Racontée exclusivement par des images de vidéosurveillance, cette immersion impressionniste restitue le parcours d’un jeune migrant ayant fui l’Iran.
Pour raconter ce qu’est une migration, le cinéma de ces dernières années a semblé privilégier très nettement la voie de l’immersion.
Celui d’une expérience viscérale, qui pousse les curseurs du réalisme tout en les combinant avec les codes du thriller et du survival (en atteste le récent Europa d’Haider Rashid, 2021, présenté à la Quinzaine des réalisateurs du dernier Festival de Cannes, et surtout Carne y Arena, 2017, expérience en réalité virtuelle d’Alejandro González Iñárritu qui plongeait les spectatrices et spectateurs durant sept minutes dans l’enveloppe corporelle d’un migrant traversant la frontière entre le Mexique et les États-Unis).

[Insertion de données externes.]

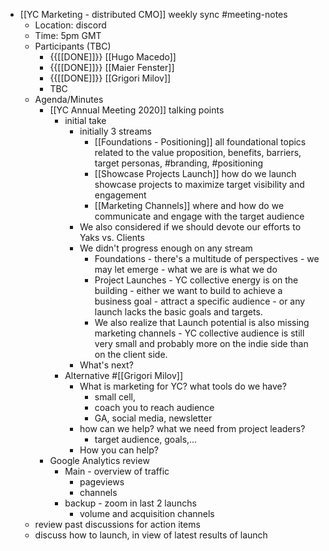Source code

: - [[YC Marketing - distributed CMO]] weekly sync #meeting-notes
    - Location: discord 
    - Time: 5pm GMT 
    - Participants (TBC)
        - {{[[DONE]]}} [[Hugo Macedo]] 
        - {{[[DONE]]}} [[Maier Fenster]]
        - {{[[DONE]]}} [[Grigori Milov]]
        - TBC
    - Agenda/Minutes
        - [[YC Annual Meeting 2020]] talking points 
            - initial take
                - initially 3 streams
                    - [[Foundations - Positioning]]
all foundational topics related to the value proposition, benefits, barriers, target personas, #branding, #positioning
                    - [[Showcase Projects Launch]]
how do we launch showcase projects to maximize target visibility and engagement
                    - [[Marketing Channels]]
where and how do we communicate and engage with the target audience
                - We also considered if we should devote our efforts to Yaks vs. Clients
                - We didn't progress enough on any stream
                    - Foundations - there's a multitude of perspectives - we may let emerge - what we are is what we do
                    - Project Launches - YC collective energy is on the building - either we want to build to achieve a business goal - attract a specific audience - or any launch lacks the basic goals and targets.
                    - We also realize that Launch potential is also missing marketing channels - YC collective audience is still very small and probably more on the indie side than on the client side.
                - What's next?
            - Alternative #[[Grigori Milov]]
                - What is marketing for YC? what tools do we have?
                    - small cell, 
                    - coach you to reach audience
                    - GA, social media, newsletter
                - how can we help? what we need from project leaders?
                    - target audience, goals,...
                - How you can help?
        - Google Analytics review
            - Main - overview of traffic
                - pageviews
                - channels
            - backup - zoom in last 2 launchs
                - volume and acquisition channels
    - review past discussions for action items
    - discuss how to launch, in view of latest results of launch
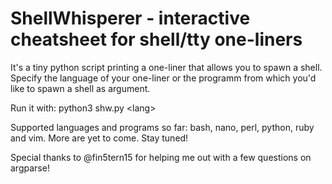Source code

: # ShellWhisperer - interactive cheatsheet for shell/tty one-liners

It's a tiny python script printing a one-liner that allows you to spawn a shell. Specify the language of your one-liner or the programm from which you'd like to spawn a shell as argument.

Run it with: python3 shw.py \<lang\>

Supported languages and programs so far: bash, nano, perl, python, ruby and vim. More are yet to come. Stay tuned!

Special thanks to @fin5tern15 for helping me out with a few questions on argparse!
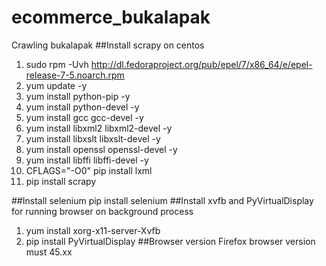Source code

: # ecommerce_bukalapak
Crawling bukalapak
##Install scrapy on centos
1. sudo rpm -Uvh http://dl.fedoraproject.org/pub/epel/7/x86_64/e/epel-release-7-5.noarch.rpm
2. yum update -y
3. yum install python-pip -y
4. yum install python-devel -y
5. yum install gcc gcc-devel -y
6. yum install libxml2 libxml2-devel -y
7. yum install libxslt libxslt-devel -y
8. yum install openssl openssl-devel -y
9. yum install libffi libffi-devel -y
10. CFLAGS="-O0" pip install lxml
11. pip install scrapy

##Install selenium
pip install selenium
##Install xvfb and PyVirtualDisplay for running browser on background process
1. yum install xorg-x11-server-Xvfb
2. pip install PyVirtualDisplay
##Browser version
Firefox browser version must 45.xx 
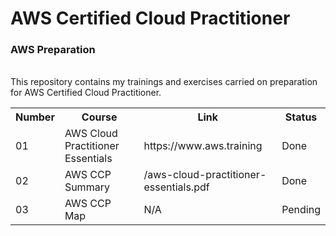 # AWS Certified Cloud Practitioner
<h3>AWS Preparation</h3> <br>
This repository contains my trainings and exercises carried on preparation for AWS Certified Cloud Practitioner.
<table>
  <tr>
    <th>Number</th>
    <th>Course</th>
    <th>Link</th>
    <th>Status</th>
  </tr>
  
  <tr>
    <td>01</td>
    <td>AWS Cloud Practitioner Essentials</td>
    <td>https://www.aws.training</td>
    <td>Done</td>
   </tr>
   <tr>
    <td>02</td>
    <td>AWS CCP Summary</td>
    <td>/aws-cloud-practitioner-essentials.pdf</td>
    <td>Done</td>
  </tr>   
   <tr>
    <td>03</td>
    <td>AWS CCP Map</td>
    <td>N/A</td>
    <td>Pending</td>
  </tr>
</table> 
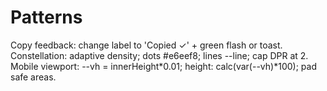 ﻿# Patterns

Copy feedback: change label to 'Copied ✓' + green flash or toast.
Constellation: adaptive density; dots #e6eef8; lines --line; cap DPR at 2.
Mobile viewport: --vh = innerHeight*0.01; height: calc(var(--vh)*100); pad safe areas.

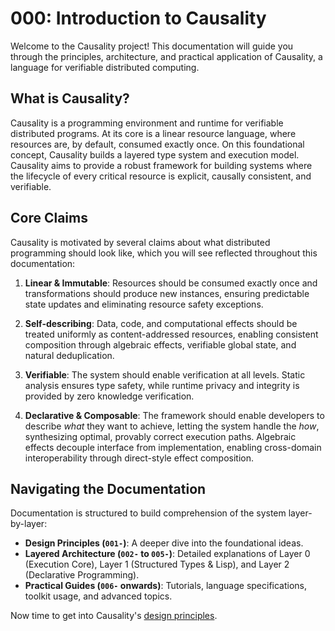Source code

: # 000: Introduction to Causality

Welcome to the Causality project! This documentation will guide you through the principles, architecture, and practical application of Causality, a language for verifiable distributed computing.

## What is Causality?

Causality is a programming environment and runtime for verifiable distributed programs. At its core is a linear resource language, where resources are, by default, consumed exactly once. On this foundational concept, Causality builds a layered type system and execution model. Causality aims to provide a robust framework for building systems where the lifecycle of every critical resource is explicit, causally consistent, and verifiable.

## Core Claims

Causality is motivated by several claims about what distributed programming should look like, which you will see reflected throughout this documentation:

1.  **Linear & Immutable**: Resources should be consumed exactly once and transformations should produce new instances, ensuring predictable state updates and eliminating resource safety exceptions.

2.  **Self-describing**: Data, code, and computational effects should be treated uniformly as content-addressed resources, enabling consistent composition through algebraic effects, verifiable global state, and natural deduplication.

3.  **Verifiable**: The system should enable verification at all levels. Static analysis ensures type safety, while runtime privacy and integrity is provided by zero knowledge verification.

4.  **Declarative & Composable**: The framework should enable developers to describe *what* they want to achieve, letting the system handle the *how*, synthesizing optimal, provably correct execution paths. Algebraic effects decouple interface from implementation, enabling cross-domain interoperability through direct-style effect composition.

## Navigating the Documentation

Documentation is structured to build comprehension of the system layer-by-layer:

*   **Design Principles (`001-`)**: A deeper dive into the foundational ideas.
*   **Layered Architecture (`002-` to `005-`)**: Detailed explanations of Layer 0 (Execution Core), Layer 1 (Structured Types & Lisp), and Layer 2 (Declarative Programming).
*   **Practical Guides (`006-` onwards)**: Tutorials, language specifications, toolkit usage, and advanced topics.

Now time to get into Causality's [design principles](./001-design-principles.md).
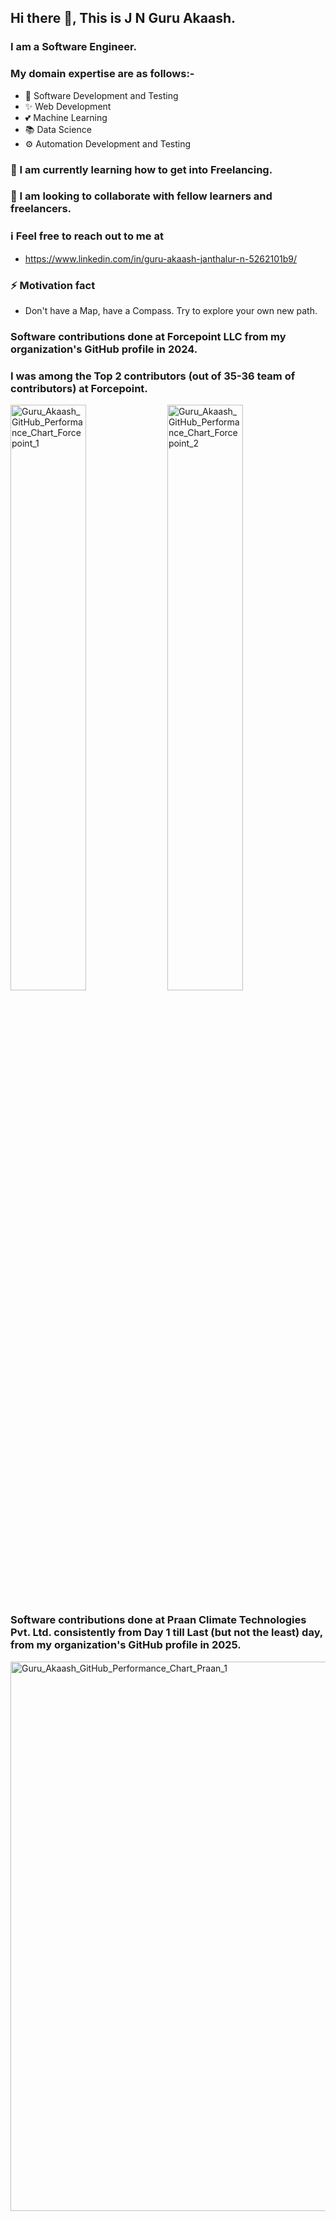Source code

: ## Hi there 👋, This is J N Guru Akaash.

<!--
**guruakaashjn/guruakaashjn** is a ✨ _special_ ✨ repository because its `README.md` (this file) appears on your GitHub profile.
Here are some ideas to get you started:
- 🔭 I’m currently working on ...
- 🌱 I’m currently learning ...
- 👯 I’m looking to collaborate on ...
- 🤔 I’m looking for help with ...
- 💬 Ask me about ...
- 📫 How to reach me: ...
- 😄 Pronouns: ...
- ⚡ Fun fact: ...
-->

### I am a Software Engineer.

### My domain expertise are as follows:-

- 💖 Software Development and Testing
- ✨ Web Development
- 💕 Machine Learning
- 📚 Data Science
- ⚙ Automation Development and Testing

### 🌱 I am currently learning how to get into Freelancing.
### 👯 I am looking to collaborate with fellow learners and freelancers.

### ℹ Feel free to reach out to me at
- https://www.linkedin.com/in/guru-akaash-janthalur-n-5262101b9/

### ⚡ Motivation fact
- Don't have a Map, have a Compass. Try to explore your own new path.

### Software contributions done at Forcepoint LLC from my organization's GitHub profile in 2024.
### I was among the Top 2 contributors (out of 35-36 team of contributors) at Forcepoint.
<img src="https://github.com/user-attachments/assets/b3ff6d24-eb4b-4d3b-bd33-21a0d12b1969" width="49%" alt="Guru_Akaash_GitHub_Performance_Chart_Forcepoint_1" />
<img src="https://github.com/user-attachments/assets/67b59c8b-a469-4676-8df3-7d468aacf2d5" width="49%" alt="Guru_Akaash_GitHub_Performance_Chart_Forcepoint_2" />

### Software contributions done at Praan Climate Technologies Pvt. Ltd. consistently from Day 1 till Last (but not the least) day, from my organization's GitHub profile in 2025.
<img width="1907" height="879" alt="Guru_Akaash_GitHub_Performance_Chart_Praan_1" src="https://github.com/user-attachments/assets/01480a54-2d54-4ae2-8ff7-a58b42aa9379" />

Moins attaché·es à la question de survie qu’à rendre compte d’un état émotionnel complexe sur l’identité, d’autres cinéastes ont simultanément préféré avoir recours à des représentations plus impressionnistes. C’est l’état de suspension d’un jeune homme exilé entre deux terres dans Luciérnagas (2018), première réalisation de la cinéaste iranienne Bani Khoshnoudi, et un phénomène d’évaporation dans l’hallucinant trip The Last of Us (2016), du Tunisien Ala Eddine Slim.
Signé par le duo de réalisatrices Isabelle Ingold et Vivianne Perelmuter, Ailleurs, partout se trouve à la croisée de ces deux chemins. Shahin est un jeune migrant iranien qui a fui la ville de Fuladshahr. Après avoir rejoint la Grèce, il arrive en Angleterre où il demande d’asile. Isolé sur cette nouvelle terre et dans l’attente d’une réponse par le service de l’immigration, le jeune garçon passe ses journées devant son écran d’ordinateur et développe une fascination pour les images de caméras de surveillance qu’il débusque sur internet.
Construit par l’alternance en voix off des conversations SMS ou téléphoniques entre Vivianne Perelmulter et Shahin et la lecture d’un questionnaire du bureau d’immigration, le film sera mis en images exclusivement par ces multiples fenêtres du web, seul moyen pour Shahin de faire l’expérience du monde extérieur.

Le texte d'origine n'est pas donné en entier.